* [What this task involves]
Return all lines in the data where the string "feru" can be found.

::::::

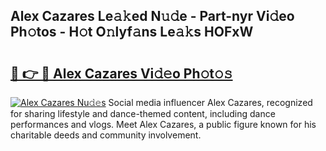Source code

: ## Alex Cazares Le𝚊𝚔ed N𝚞𝚍e - Part-nyr Vi𝚍eo Ph𝚘tos - H𝚘t O𝚗lyf𝚊ns Le𝚊𝚔s HOFxW

# <h2><a href="http://hf3rdu.feru.top/?c=Alex+Cazares">🔗 👉 🔴 Alex Cazares Vi𝚍𝚎o Ph𝚘t𝚘𝚜</a></h2>

[![Alex Cazares Nu𝚍𝚎s](https://i.imgur.com/0TWrTi3.gif)](http://hf3rdu.feru.top/?c=Alex+Cazares)
Social media influencer Alex Cazares, recognized for sharing lifestyle and dance-themed content, including dance performances and vlogs. Meet Alex Cazares, a public figure known for his charitable deeds and community involvement. 
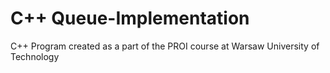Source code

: # C++ Queue-Implementation
C++ Program created as a part of the PROI course at Warsaw University of Technology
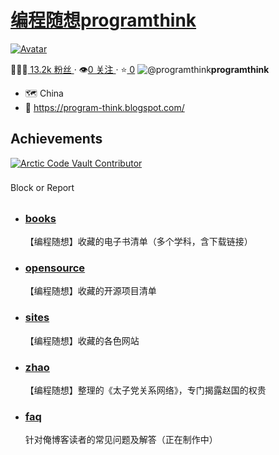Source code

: # [编程随想programthink](https://github.com/programthink?tab=repositories)

[![Avatar](https://avatars.githubusercontent.com/u/4027957?v=4)](https://avatars.githubusercontent.com/u/4027957?v=4)


:family_man_boy_boy:[ 13.2k 粉丝 ](https://github.com/programthink?tab=followers)· :eye:[0 关注 ](https://github.com/programthink?tab=following)· :star:[ 0](https://github.com/programthink?tab=stars)														![@programthink](https://avatars.githubusercontent.com/u/4027957?s=64&v=4)**programthink**	

- :world_map:  China 
- :link:  https://program-think.blogspot.com/

## Achievements

[![Arctic Code Vault Contributor](https://github.githubassets.com/images/modules/profile/badge--acv-64.png)](https://archiveprogram.github.com/)

<details class="details-reset details-overlay details-overlay-dark " style="box-sizing: border-box; display: block;"><summary class="btn-link Link--muted my-2 btn-link Link--muted" role="button" style="box-sizing: border-box; display: inline-block; cursor: pointer; padding: 0px; font-size: inherit; color: var(--color-text-secondary) !important; text-decoration: none; white-space: nowrap; user-select: none; background-color: initial; border: 0px; appearance: none; margin-top: 8px !important; margin-bottom: 8px !important; list-style: none;">Block or Report</summary></details>

- ### [books](https://github.com/programthink/books)

  【编程随想】收藏的电子书清单（多个学科，含下载链接）

  

  

- ### [opensource](https://github.com/programthink/opensource)

  【编程随想】收藏的开源项目清单

  

  

- ### [sites](https://github.com/programthink/sites)

  【编程随想】收藏的各色网站

  

- ### [zhao](https://github.com/programthink/zhao)

  【编程随想】整理的《太子党关系网络》，专门揭露赵国的权贵

  

  

- ### [faq](https://github.com/programthink/faq)

  针对俺博客读者的常见问题及解答（正在制作中）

::::::

* [Task answer]
# <h2><a href="http://hf3rdu.feru.top/?c=Alex+Cazares">🔗 👉 🔴 Alex Cazares Vi𝚍𝚎o Ph𝚘t𝚘𝚜</a></h2>
[![Alex Cazares Nu𝚍𝚎s](https://i.imgur.com/0TWrTi3.gif)](http://hf3rdu.feru.top/?c=Alex+Cazares)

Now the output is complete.